Lei que proíbe ideologia de gênero nas escolas contribui para o aumento do preconceito, diz Jovanna Cardoso


A decisão tomada pelo desembargador do Tribunal de Justiça do Piauí, Ricardo Gentil Eulálio Dantas, suspende a lei municipal, aprovada por unanimidade pelos vereadores em Picos, em que proíbe a discussão de gênero nas escolas da cidade.
A Lei Municipal nº 2882/2018, que “dispõe sobre a proibição de atividades pedagógica que visem a reprodução de conceito de ideologia de gênero na grade de ensino da rede municipal e da rede privada de picos – Piauí, na forma da lei e dá outras providências”, possui a seguinte redação:
Art. 1º – Fica terminantemente proibida na grade curricular da rede pública e privada de ensino no âmbito do município de Picos a disciplina ideologia de gênero, bem como toda e qualquer disciplina que tente orientar a sexualidade dos alunos ou que tente extinguir o gênero masculino e ou feminino como gênero humano.
Art. 2º – O Chefe do Poder Executivo Municipal, no âmbito de sua competência, tomará medidas cabíveis para promover a divulgação da Lei, bem como, informar às autoridades competentes, bem como à Secretaria de Educação do Município e à Secretaria de Educação do Estado do Piauí e ainda às escolas particulares existentes no município.
Art. 3º – A Presente Lei entra em vigor na data de sua publicação.
Art. 4º – Revogam-se as disposições em contrário”.
Na decisão, o desembargador cita que as bases educacionais não devem ser determinadas pelo município, mas pela União.
“Numa análise perfunctória da causa, parece equivocada a disposição, via lei municipal, acerca de conteúdo curricular e orientação pedagógica nas escolas da rede municipal de ensino. De acordo com a Constituição de 1988, compete privativamente à União dispor sobre as diretrizes e bases da educação nacional (CF/88, art. 22, XXIV). Compete-lhe, ainda, estabelecer normas gerais sobre a matéria, a serem complementadas pelos Estados, no âmbito da sua competência normativa concorrente (CF/88, art. 24, IX). Cabe, por fim, aos Municípios suplementar as normas federais e estaduais (CF/88, art. 30, II)”.
De acordo com a presidente do Fórum Nacional de Travestis e Transexuais Negras e Negros (FONATRAN), sediado em Picos, Jovanna Cardoso, a decisão tomada pela Câmara de Picos aconteceu sem a presença dos movimentos que representam os LGBTs.
“Quando a lei foi aprovada em discussão só com segmentos religiosos e não discutiu com a parte prejudicada, a gente já entendeu que a lei era passível de nulidade. Na verdade, não só pelo fato de não ter discutido com a gente, enquanto movimento social, com as mulheres, com movimento de pessoas trans, mas ao fato de a lei em si já ser altamente inconstitucional, porque não se proíbe um professor de nada”, argumentou.
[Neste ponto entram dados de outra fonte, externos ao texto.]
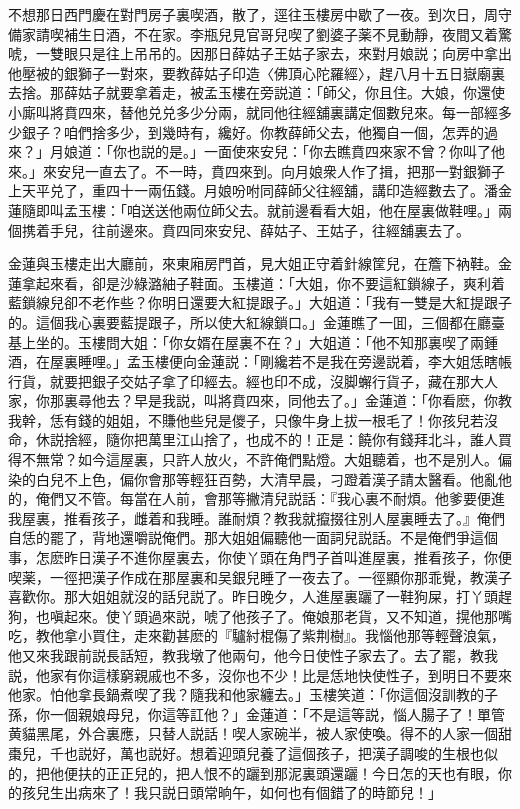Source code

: 不想那日西門慶在對門房子裏喫酒，散了，逕往玉樓房中歇了一夜。到次日，周守備家請喫補生日酒，不在家。李瓶兒見官哥兒喫了劉婆子薬不見動靜，夜間又着驚唬，一雙眼只是往上吊吊的。因那日薛姑子王姑子家去，來對月娘説；向房中拿出他壓被的銀獅子一對來，要教薛姑子印造〈佛頂心陀羅經〉，趕八月十五日嶽廟裏去捨。那薛姑子就要拿着走，被孟玉樓在旁説道：「師父，你且住。大娘，你還使小廝叫將賁四來，替他兑兑多少分兩，就同他往經舖裏講定個數兒來。每一部經多少銀子？咱們捨多少，到幾時有，纔好。你教薛師父去，他獨自一個，怎弄的過來？」月娘道：「你也説的是。」一面使來安兒：「你去瞧賁四來家不曾？你叫了他來。」來安兒一直去了。不一時，賁四來到。向月娘衆人作了揖，把那一對銀獅子上天平兑了，重四十一兩伍錢。月娘吩咐同薛師父往經舖，講印造經數去了。潘金蓮隨即叫孟玉樓：「咱送送他兩位師父去。就前邊看看大姐，他在屋裏做鞋哩。」兩個携着手兒，往前邊來。賁四同來安兒、薛姑子、王姑子，往經舖裏去了。

金蓮與玉樓走出大廳前，來東廂房門首，見大姐正守着針線筐兒，在簷下衲鞋。金蓮拿起來看，卻是沙綠潞紬子鞋面。玉樓道：「大姐，你不要這紅鎖線子，爽利着藍鎖線兒卻不老作些？你明日還要大紅提跟子。」大姐道：「我有一雙是大紅提跟子的。這個我心裏要藍提跟子，所以使大紅線鎖口。」金蓮瞧了一囬，三個都在廳臺基上坐的。玉樓問大姐：「你女婿在屋裏不在？」大姐道：「他不知那裏喫了兩鍾酒，在屋裏睡哩。」孟玉樓便向金蓮説：「剛纔若不是我在旁邊説着，李大姐恁瞎帳行貨，就要把銀子交姑子拿了印經去。經也印不成，沒脚蠏行貨子，藏在那大人家，你那裏尋他去？早是我説，叫將賁四來，同他去了。」金蓮道：「你看麽，你教我幹，恁有錢的姐姐，不賺他些兒是儍子，只像牛身上拔一根毛了！你孩兒若沒命，休説捨經，隨你把萬里江山捨了，也成不的！正是：饒你有錢拜北斗，誰人買得不無常？如今這屋裏，只許人放火，不許俺們點燈。大姐聽着，也不是別人。偏染的白兒不上色，偏你會那等輕狂百勢，大清早晨，刁蹬着漢子請太醫看。他亂他的，俺們又不管。每當在人前，會那等撇清兒説話：『我心裏不耐煩。他爹要便進我屋裏，推看孩子，雌着和我睡。誰耐煩？教我就攛掇往別人屋裏睡去了。』俺們自恁的罷了，背地還嚼説俺們。那大姐姐偏聽他一面詞兒説話。不是俺們爭這個事，怎麽昨日漢子不進你屋裏去，你使丫頭在角門子首叫進屋裏，推看孩子，你便喫薬，一徑把漢子作成在那屋裏和吴銀兒睡了一夜去了。一徑顯你那乖覺，教漢子喜歡你。那大姐姐就沒的話兒説了。昨日晚夕，人進屋裏躧了一鞋狗屎，打丫頭趕狗，也嗔起來。使丫頭過來説，唬了他孩子了。俺娘那老貨，又不知道，㨪他那嘴吃，教他拿小買住，走來勸甚麽的『驢紂棍傷了紫荆樹』。我惱他那等輕聲浪氣，他又來我跟前説長話短，教我墩了他兩句，他今日使性子家去了。去了罷，教我説，他家有你這樣窮親戚也不多，沒你也不少！比是恁地快使性子，到明日不要來他家。怕他拿長鍋煮喫了我？隨我和他家纏去。」玉樓笑道：「你這個沒訓教的子孫，你一個親娘母兒，你這等訌他？」金蓮道：「不是這等説，惱人腸子了！單管黄貓黑尾，外合裏應，只替人説話！喫人家碗半，被人家使喚。得不的人家一個甜棗兒，千也説好，萬也説好。想着迎頭兒養了這個孩子，把漢子調唆的生根也似的，把他便扶的正正兒的，把人恨不的躧到那泥裏頭還躧！今日怎的天也有眼，你的孩兒生出病來了！我只説日頭常晌午，如何也有個錯了的時節兒！」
Jovanna  falou ainda que pautas como essas criam segregação e contribuem para aumentar o preconceito.
“Uma pauta como essa faz aumentar a violência contra a mulher, faz bombar a violência contra as pessoas transexuais, porque parte do princípio que essa população não tem direito a nada, não tem direito a ser conhecida, a ser respeitada e ela precisa ser execrada da face da terra. Leis como essa só contribui para que o feminicídio aumente alarmantemente, para que o transfeminicídio aumente, a LGBTfobia aumente em números incontroláveis. Leis como essa, presta um desserviço”, destacou.
A presidente do Fonatran afirma que há uma inversão de valores quando se coloca os segmentos de minorias como algo ruim.
“Eu sou uma cidadã, mulher transexual do município de Picos e presto um importante serviço para a sociedade na área de direitos humanos, na área de prevenção de ISTs, na área de direitos da mulher e em todas as áreas de benefício social. Eu presto esse serviço e sou uma mulher trans e quero, assim como os vereadores querem proteger as nossas crianças, eu também quero, só que a gente não pode proteger as nossas crianças cometendo esses equívocos, porque preconceito, gera preconceito”, defendeu.
A decisão:
À vista da argumentação aduzida, o Ministério Público, por seu
PROCURADOR-GERAL DE JUSTIÇA, requer o seguinte:
  1. a) a concessão de MEDIDA CAUTELAR, com a imediata suspensão da eficácia da Lei Municipal nº 2882/2018 do Município de Picos/PI, por
afronta aos preceitos insculpidos nos arts. 3º e 217 da Constituição do Estado do Piauí; e
  1. b) em final julgamento, que seja reconhecida a procedência da pretensão deduzida, mediante a declaração de inconstitucionalidade material da Lei Municipal nº 2882/2018 do Município de Picos/PI, por afronta à Carta Estadual.